I always wanted several children, but my two pregnancies were riddled with issues. After the birth of my second daughter, who has now been diagnosed with severe autism, my doctor told me I shouldn’t have any more children.
She’d said shouldn’t, and in my mind that meant I had some wiggle room. Several years later that shouldn’t turned into a never when I had a hysterectomy. By that point, we knew adoption probably wasn’t in the cards for us as a family either because of a host of circumstances.
As the years went on and it remained clear we shouldn’t add more children to our family, I grieved. My husband, trying to cheer me up, mentioned something about a local Greyhound rescue. I clicked around on their site, and when I saw this pitiful picture, something happened inside me.
My mother’s heart fell in love.
It took a while for the adoption to go through, but in my heart that boy was already mine. I wondered how his foster mother took care of him (it turned out she was wonderful), I wondered if he’d be sad to leave her, and I just worried overall about “my baby” because he wasn’t with our family. It felt like something was missing until the day we brought him home. I even had a good laugh with a friend of mine who was waiting to adopt her six kiddos who said she felt the same way (except I’m certain she experienced all those emotions at an infinitely higher and deeper level).
We had to make a long drive to pick up our boy, and the first thing we did was give him a new collar with his new name on it.
Being adopted meant he would be taken into his “forever home” and receive a new identity.
He’d been a racing dog and had suffered a massive break in his rear leg, but those days were over for him. No longer did he need to go by his racing name—Crusher, as in crushing the competition. My oldest daughter named him Ranger in favor of the local baseball team.
He cried the whole way home, and he wasn’t sure about any of us. It took a while to get this boy to trust us. I lured him close with turkey scraps and lots of hugs, all the while calling him by his new name. I took him for extended walks and sat beside him while I wrote on my computer. It didn’t take long before he learned that Mom opening the fridge often meant something good was coming. And though he’s pretty lazy most of the time, that boy is like a streak of lightning if he thinks there’s a treat coming.
We also had trust issues with him.
Early on he would growl at family members—as far as I’ve been told, he was raised in a kennel, didn’t socialize much with humans, and was on a strict diet and training regimen. Some of the racing dogs aren’t called by name—they’re often referred to as a number to prevent spectators distracting them during a race.
What Ranger still didn’t understand was that his old life of was gone.
That life no longer owned him.
He’d been rescued from that life to be part of a family, but he needed time to learn to trust his human family to take care of him.
It’s been two years since we adopted him into our family, and though Ranger still sometimes needs reminding his old life is gone, for the most part he’s well adjusted.
But I tried an experiment when I walked into the house recently. I called Ranger by his old name, Crusher, and he came running. I quickly gave him a hug, whispering his new name, lest he forget his new identity. No longer a slave, but a family member.
And that’s when it struck me how much Ranger’s life parallels my own, how much his life parallels all of us who are in Christ.

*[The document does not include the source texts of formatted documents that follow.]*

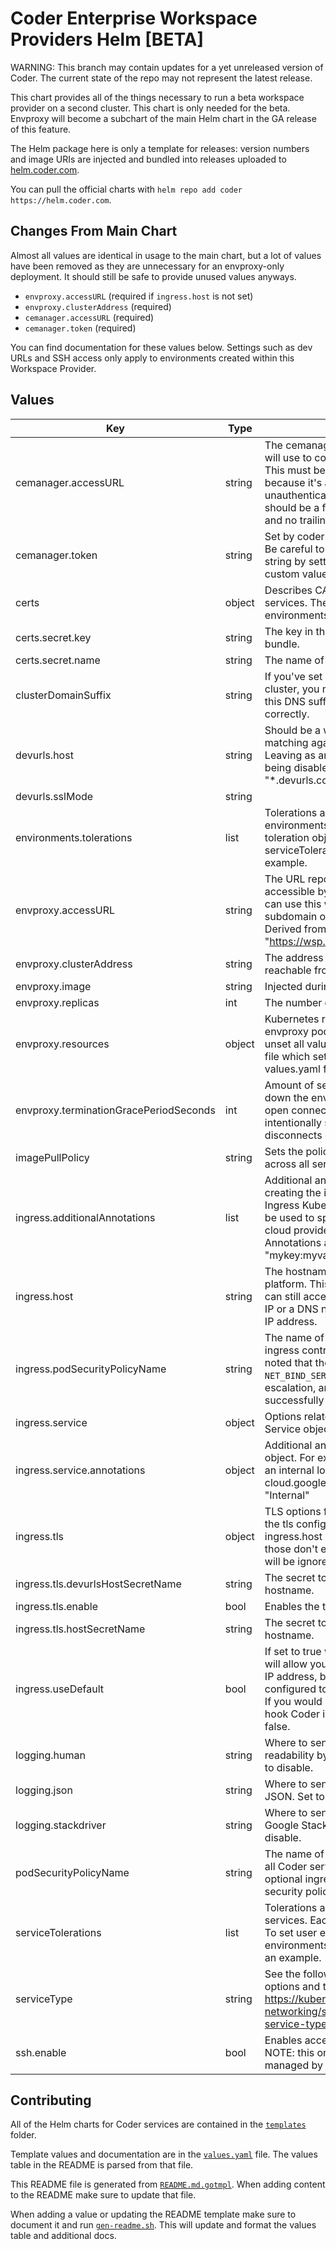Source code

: # Coder Enterprise Workspace Providers Helm [BETA]

WARNING: This branch may contain updates for a yet unreleased version of Coder.
The current state of the repo may not represent the latest release.

This chart provides all of the things necessary to run a beta workspace provider
on a second cluster. This chart is only needed for the beta. Envproxy will
become a subchart of the main Helm chart in the GA release of this feature.

The Helm package here is only a template for releases: version numbers and
image URIs are injected and bundled into releases uploaded to
[helm.coder.com][helm-repo].

You can pull the official charts with `helm repo add coder https://helm.coder.com`.

## Changes From Main Chart

Almost all values are identical in usage to the main chart, but a lot of values
have been removed as they are unnecessary for an envproxy-only deployment. It
should still be safe to provide unused values anyways.

- `envproxy.accessURL` (required if `ingress.host` is not set)
- `envproxy.clusterAddress` (required)
- `cemanager.accessURL` (required)
- `cemanager.token` (required)

You can find documentation for these values below. Settings such as dev URLs and
SSH access only apply to environments created within this Workspace Provider.

## Values

| Key                                    | Type   | Description                                                                                                                                                                                                                                                                                             | Default                                                                                 |
| -------------------------------------- | ------ | ------------------------------------------------------------------------------------------------------------------------------------------------------------------------------------------------------------------------------------------------------------------------------------------------------- | --------------------------------------------------------------------------------------- |
| cemanager.accessURL                    | string | The cemanager access URL that the envproxy will use to communicate with the cemanager. This must be the public cemanager URL because it's also used for redirecting unauthenticated users to the cemanager. This should be a full URL complete with protocol and no trailing slash.                     | `""`                                                                                    |
| cemanager.token                        | string | Set by coder-cli during the initial installation. Be careful to not overwrite this with an empty string by setting it to empty string in your custom values file.                                                                                                                                       | `""`                                                                                    |
| certs                                  | object | Describes CAs that should be added to Coder services. These certs are NOT added to environments.                                                                                                                                                                                                        | `{"secret":{"key":"","name":""}}`                                                       |
| certs.secret.key                       | string | The key in the secret pointing to the certificate bundle.                                                                                                                                                                                                                                               | `""`                                                                                    |
| certs.secret.name                      | string | The name of the secret.                                                                                                                                                                                                                                                                                 | `""`                                                                                    |
| clusterDomainSuffix                    | string | If you've set a custom default domain for your cluster, you may need to remove or change this DNS suffix for service resolution to work correctly.                                                                                                                                                      | `".svc.cluster.local"`                                                                  |
| devurls.host                           | string | Should be a wildcard hostname to allow matching against custom-created dev URLs. Leaving as an empty string results in devurls being disabled. Example: "\*.devurls.coder.com".                                                                                                                         | `""`                                                                                    |
| devurls.sslMode                        | string |                                                                                                                                                                                                                                                                                                         | `"require"`                                                                             |
| environments.tolerations               | list   | Tolerations are applied to all user environments. Each element is a regular pod toleration object. To set service tolerations see serviceTolerations. See values.yaml for an example.                                                                                                                   | `[]`                                                                                    |
| envproxy.accessURL                     | string | The URL reported to cemanager. Must be accessible by cemanager and all users who can use this workspace provider. Must be a subdomain of the cemanager access URL. Derived from ingress.host if not set. e.g. "https://wsp.coder.com"                                                                   | `""`                                                                                    |
| envproxy.clusterAddress                | string | The address of the K8s cluster, must be reachable from the cemanager.                                                                                                                                                                                                                                   | `""`                                                                                    |
| envproxy.image                         | string | Injected during releases.                                                                                                                                                                                                                                                                               | `""`                                                                                    |
| envproxy.replicas                      | int    | The number of replicas to run of the envproxy.                                                                                                                                                                                                                                                          | `1`                                                                                     |
| envproxy.resources                     | object | Kubernetes resource request and limits for envproxy pods. To unset a value, set it to "". To unset all values, you can provide a values.yaml file which sets resources to nil. See values.yaml for an example.                                                                                          | `{"limits":{"cpu":"250m","memory":"512Mi"},"requests":{"cpu":"250m","memory":"512Mi"}}` |
| envproxy.terminationGracePeriodSeconds | int    | Amount of seconds to wait before shutting down the environment proxy if there are still open connections. This is set very long intentionally so developers do not deal with disconnects during deployments.                                                                                            | `14400`                                                                                 |
| imagePullPolicy                        | string | Sets the policy for pulling a container image across all services.                                                                                                                                                                                                                                      | `"Always"`                                                                              |
| ingress.additionalAnnotations          | list   | Additional annotations to be used when creating the ingress. These only apply to the Ingress Kubernetes kind. The annotations can be used to specify certificate issuers or other cloud provider specific integrations. Annotations are provided as strings e.g. [ "mykey:myvalue", "mykey2:myvalue2" ] | `[]`                                                                                    |
| ingress.host                           | string | The hostname to use for accessing the platform. This can be left blank and the user can still access the platform from the external IP or a DNS name that resolves to the external IP address.                                                                                                          | `""`                                                                                    |
| ingress.podSecurityPolicyName          | string | The name of the pod security policy the built in ingress controller should abide. It should be noted that the ingress controller requires the `NET_BIND_SERVICE` capability, privilege escalation, and access to privileged ports to successfully deploy.                                               | `""`                                                                                    |
| ingress.service                        | object | Options related to the ingress Kubernetes Service object.                                                                                                                                                                                                                                               | `{"annotations":{}}`                                                                    |
| ingress.service.annotations            | object | Additional annotations to add to the Service object. For example to make the ingress spawn an internal load balancer: annotations: cloud.google.com/load-balancer-type: "Internal"                                                                                                                      | `{}`                                                                                    |
| ingress.tls                            | object | TLS options for the ingress. The hosts used for the tls configuration come from the ingress.host and the devurls.host variables. If those don't exist, then the TLS configuration will be ignored.                                                                                                      | `{"devurlsHostSecretName":"","enable":false,"hostSecretName":""}`                       |
| ingress.tls.devurlsHostSecretName      | string | The secret to use for the devurls.host hostname.                                                                                                                                                                                                                                                        | `""`                                                                                    |
| ingress.tls.enable                     | bool   | Enables the tls configuration.                                                                                                                                                                                                                                                                          | `false`                                                                                 |
| ingress.tls.hostSecretName             | string | The secret to use for the ingress.host hostname.                                                                                                                                                                                                                                                        | `""`                                                                                    |
| ingress.useDefault                     | bool   | If set to true will deploy an nginx ingress that will allow you to access Coder from an external IP address, but if your kubernetes cluster is configured to provision external IP addresses. If you would like to bring your own ingress and hook Coder into that instead, set this value to false.    | `true`                                                                                  |
| logging.human                          | string | Where to send logs that are formatted for readability by a human. Set to an empty string to disable.                                                                                                                                                                                                    | `"/dev/stderr"`                                                                         |
| logging.json                           | string | Where to send logs that are formatted as JSON. Set to an empty string to disable.                                                                                                                                                                                                                       | `""`                                                                                    |
| logging.stackdriver                    | string | Where to send logs that are formatted for Google Stackdriver. Set to an empty string to disable.                                                                                                                                                                                                        | `""`                                                                                    |
| podSecurityPolicyName                  | string | The name of the pod security policy to apply to all Coder services and user environments. The optional ingress has its own field for pod security policy as well.                                                                                                                                       | `""`                                                                                    |
| serviceTolerations                     | list   | Tolerations are applied to all Coder managed services. Each element is a toleration object. To set user environment tolerations see environments.tolerations. See values.yaml for an example.                                                                                                           | `[]`                                                                                    |
| serviceType                            | string | See the following for the different serviceType options and their use: https://kubernetes.io/docs/concepts/services-networking/service/#publishing-services-service-types                                                                                                                               | `"ClusterIP"`                                                                           |
| ssh.enable                             | bool   | Enables accessing environments via SSH. NOTE: this only applies to environments managed by this workspace provider.                                                                                                                                                                                     | `true`                                                                                  |

## Contributing

All of the Helm charts for Coder services are contained in the
[`templates`][template-folder] folder.

Template values and documentation are in the [`values.yaml`][values-file] file.
The values table in the README is parsed from that file.

This README file is generated from [`README.md.gotmpl`][readme-template-file].
When adding content to the README make sure to update that file.

When adding a value or updating the README template make sure to document it
and run [`gen-readme.sh`][gen-readme-file]. This will update and format the
values table and additional docs.

[helm-repo]: https://helm.coder.com/
[template-folder]: https://github.com/cdr/enterprise-helm/tree/workspace-providers-envproxy-only/templates
[values-file]: https://github.com/cdr/enterprise-helm/blob/workspace-providers-envproxy-only/values.yaml
[readme-template-file]: https://github.com/cdr/enterprise-helm/blob/workspace-providers-envproxy-only/README.md.gotmpl
[gen-readme-file]: https://github.com/cdr/enterprise-helm/blob/workspace-providers-envproxy-only/gen-readme.sh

You see, Jesus knew us before we knew him.
Before I formed you in the womb I knew you, before you were born I set you apart;
I appointed you as a prophet to the nations.
Jeremiah 1:5 (NIV)
He sought after us—and some of us really gave him a good chase!
For the Son of Man came to seek and to save the lost.
Luke 19:10 (NIV)
And when we finally stopped running, Jesus rescued us from our old life and gave us a new name—his name! He adopted us.
Yet to all who did receive him, to those who believed in his name, he gave the right to become children of God—
John 1:12 (NIV)
No longer were we slaves to sin and our old lives, but part of his family. We have a new identity in Christ—the old has gone, the new has come.
This means that anyone who belongs to Christ has become a new person. The old life is gone; a new life has begun!
2 Corinthians 5:17 (NLT)
Just like Ranger sometimes sins by growling (or stealing sandwiches off plates), when we sin, Jesus reminds us who we are in him. He constantly calls us back to him. He might have to correct us, but he does it out of love for our own good.
“My child, don’t make light of the Lord’s discipline, and don’t give up when he corrects you. For the Lord disciplines those he loves, and he punishes each one he accepts as his child.”
Hebrews 12:5-6 (NLT)
On our front door, I have a sign hanging that says, “Remember who you are.” And on the garage door that leaves the house I hung a sign that says, “Remember WHOSE you are.”
Just like I try to remind Ranger often: never forget who you are in Christ and to whom you belong.
Our adoption with God is secure.
Even when we mess up, our place in the family of Christ is secure. His love is secure. He loved us before we knew him. He will love us forever. He is our forever home.